Discover more about the name template engine.

For more info about hooks, see the build section.

The minimal configuration for most setups would look like this:

.goreleaser.yaml
universal_binaries:
  - replace: true

That config will join your default build macOS binaries into a Universal Binary, removing the single-arch binaries from the artifact list.

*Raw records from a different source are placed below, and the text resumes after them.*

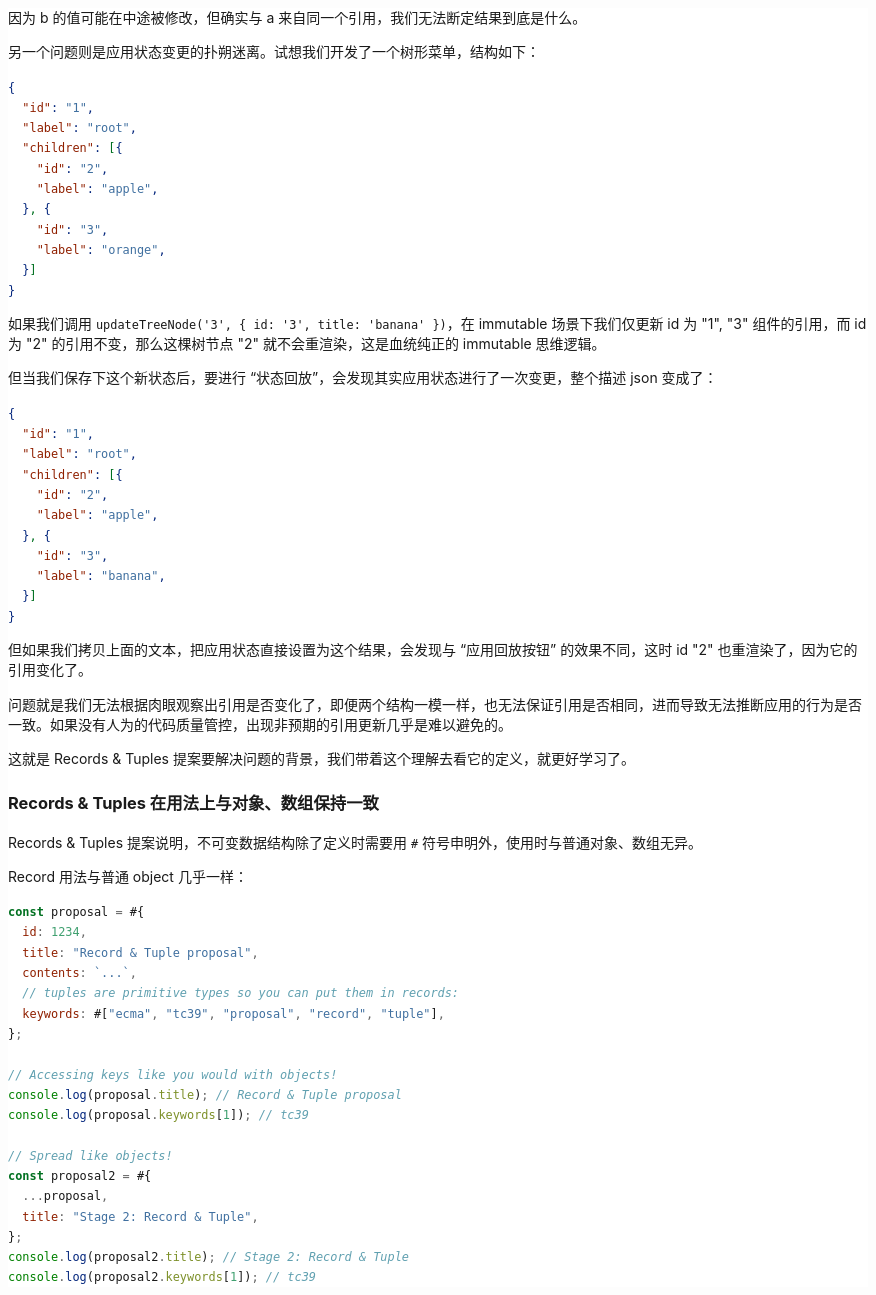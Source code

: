 因为 b 的值可能在中途被修改，但确实与 a 来自同一个引用，我们无法断定结果到底是什么。

另一个问题则是应用状态变更的扑朔迷离。试想我们开发了一个树形菜单，结构如下：

```json
{
  "id": "1",
  "label": "root",
  "children": [{
    "id": "2",
    "label": "apple",
  }, {
    "id": "3",
    "label": "orange",
  }]
}
```

如果我们调用 `updateTreeNode('3', { id: '3', title: 'banana' })`，在 immutable 场景下我们仅更新 id 为 "1", "3" 组件的引用，而 id 为 "2" 的引用不变，那么这棵树节点 "2" 就不会重渲染，这是血统纯正的 immutable 思维逻辑。

但当我们保存下这个新状态后，要进行 “状态回放”，会发现其实应用状态进行了一次变更，整个描述 json 变成了：

```json
{
  "id": "1",
  "label": "root",
  "children": [{
    "id": "2",
    "label": "apple",
  }, {
    "id": "3",
    "label": "banana",
  }]
}
```

但如果我们拷贝上面的文本，把应用状态直接设置为这个结果，会发现与 “应用回放按钮” 的效果不同，这时 id "2" 也重渲染了，因为它的引用变化了。

问题就是我们无法根据肉眼观察出引用是否变化了，即便两个结构一模一样，也无法保证引用是否相同，进而导致无法推断应用的行为是否一致。如果没有人为的代码质量管控，出现非预期的引用更新几乎是难以避免的。

这就是 Records & Tuples 提案要解决问题的背景，我们带着这个理解去看它的定义，就更好学习了。

### Records & Tuples 在用法上与对象、数组保持一致

Records & Tuples 提案说明，不可变数据结构除了定义时需要用 `#` 符号申明外，使用时与普通对象、数组无异。

Record 用法与普通 object 几乎一样：

```js
const proposal = #{
  id: 1234,
  title: "Record & Tuple proposal",
  contents: `...`,
  // tuples are primitive types so you can put them in records:
  keywords: #["ecma", "tc39", "proposal", "record", "tuple"],
};

// Accessing keys like you would with objects!
console.log(proposal.title); // Record & Tuple proposal
console.log(proposal.keywords[1]); // tc39

// Spread like objects!
const proposal2 = #{
  ...proposal,
  title: "Stage 2: Record & Tuple",
};
console.log(proposal2.title); // Stage 2: Record & Tuple
console.log(proposal2.keywords[1]); // tc39
```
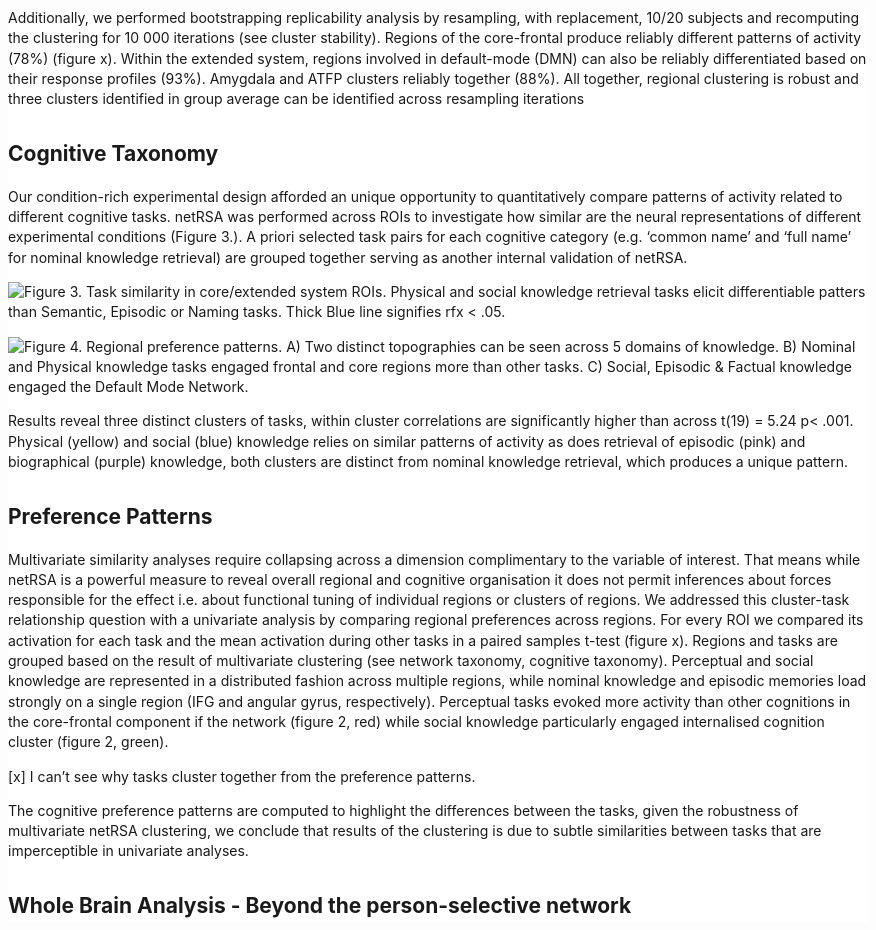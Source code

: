 Additionally, we  performed bootstrapping replicability analysis by resampling, with replacement, 10/20 subjects and recomputing the clustering for 10 000 iterations (see cluster stability). 
Regions of the core-frontal produce reliably different patterns of activity (78%) (figure x). Within the extended system, regions involved in default-mode (DMN) can also be reliably differentiated based on their response profiles (93%). Amygdala and ATFP clusters reliably together (88%). All together, regional clustering is robust and three clusters identified in group average can be identified across resampling iterations

## Cognitive Taxonomy

Our condition-rich experimental design afforded an unique opportunity to quantitatively compare patterns of activity related to different cognitive tasks. netRSA was performed across ROIs to investigate how similar are the neural representations of different experimental conditions (Figure 3.). 
A priori selected task pairs for each cognitive category (e.g. ‘common name’ and ‘full name’ for nominal knowledge retrieval) are grouped together serving as another internal validation of netRSA. 

![Figure 3. Task similarity in core/extended system ROIs. Physical  and social knowledge retrieval tasks elicit differentiable patters than Semantic, Episodic or Naming tasks. Thick Blue line signifies rfx < .05. 
](https://d2mxuefqeaa7sj.cloudfront.net/s_35BA3476E0E99705B87EED6FA25A97D3C3BCFD61E7449912D5958C7706EAA53E_1509455257362_Screen+Shot+2017-10-31+at+11.50.02.png)

![Figure 4. Regional preference patterns.  A) Two distinct topographies can be seen across 5 domains of knowledge. B) Nominal and Physical knowledge tasks engaged frontal and core regions more than other tasks. C) Social, Episodic & Factual knowledge engaged the Default Mode Network.  ](https://d2mxuefqeaa7sj.cloudfront.net/s_35BA3476E0E99705B87EED6FA25A97D3C3BCFD61E7449912D5958C7706EAA53E_1509447288886_Screen+Shot+2017-10-31+at+11.49.57.png)


Results reveal three distinct clusters of tasks, within cluster correlations are significantly higher than across t(19) = 5.24 p<  .001. Physical (yellow) and social (blue) knowledge relies on similar patterns of activity as does retrieval of episodic (pink) and biographical (purple) knowledge, both clusters are distinct from nominal knowledge retrieval, which produces a unique pattern.

## Preference Patterns

Multivariate similarity analyses require collapsing across a dimension complimentary to the variable of interest. That means while netRSA is a powerful measure to reveal overall regional and cognitive organisation it does not permit inferences about forces responsible for the effect i.e. about functional tuning of individual regions or clusters of regions. We addressed this cluster-task relationship question with a univariate analysis by comparing regional preferences across regions. For every ROI we compared its activation for each task and the mean activation during other tasks in a paired samples t-test (figure x). Regions and tasks are grouped based on the result of multivariate clustering (see network taxonomy, cognitive taxonomy). 
Perceptual and social knowledge are represented in a distributed fashion across multiple regions, while nominal knowledge and episodic memories load strongly on a single region (IFG and angular gyrus, respectively). Perceptual tasks evoked more activity than other cognitions in the core-frontal component if the network (figure 2, red) while social knowledge particularly engaged internalised cognition cluster (figure 2, green).

[x] I can’t see why tasks cluster together from the preference patterns.

The cognitive preference patterns are computed to highlight the differences between the tasks, given the robustness of multivariate netRSA clustering, we conclude that results of the clustering is due to subtle similarities between tasks that are imperceptible in univariate analyses. 

## Whole Brain Analysis - Beyond the person-selective network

From there, the Arch template variable for this file will be all. You can use the Go template engine to remove it if you'd like.

Warning

You'll want to change name_template for each id you add in universal binaries, otherwise they'll have the same name.

Example:

universal_binaries:
- id: foo
  name_template: bin1
- id: bar
  name_template: bin2

Naming templates

Most fields that support templates will also support the following build details:

Key Description
.Os GOOS, always darwin
.Arch GOARCH, always all
.Arm GOARM, always empty
.Ext Extension, always empty
.Target Build target, always darwin_all
.Path The binary path
.Name The binary name

Tip

Notice that .Path and .Name will only be available after they are evaluated, so they are mostly only useful in the post hooks.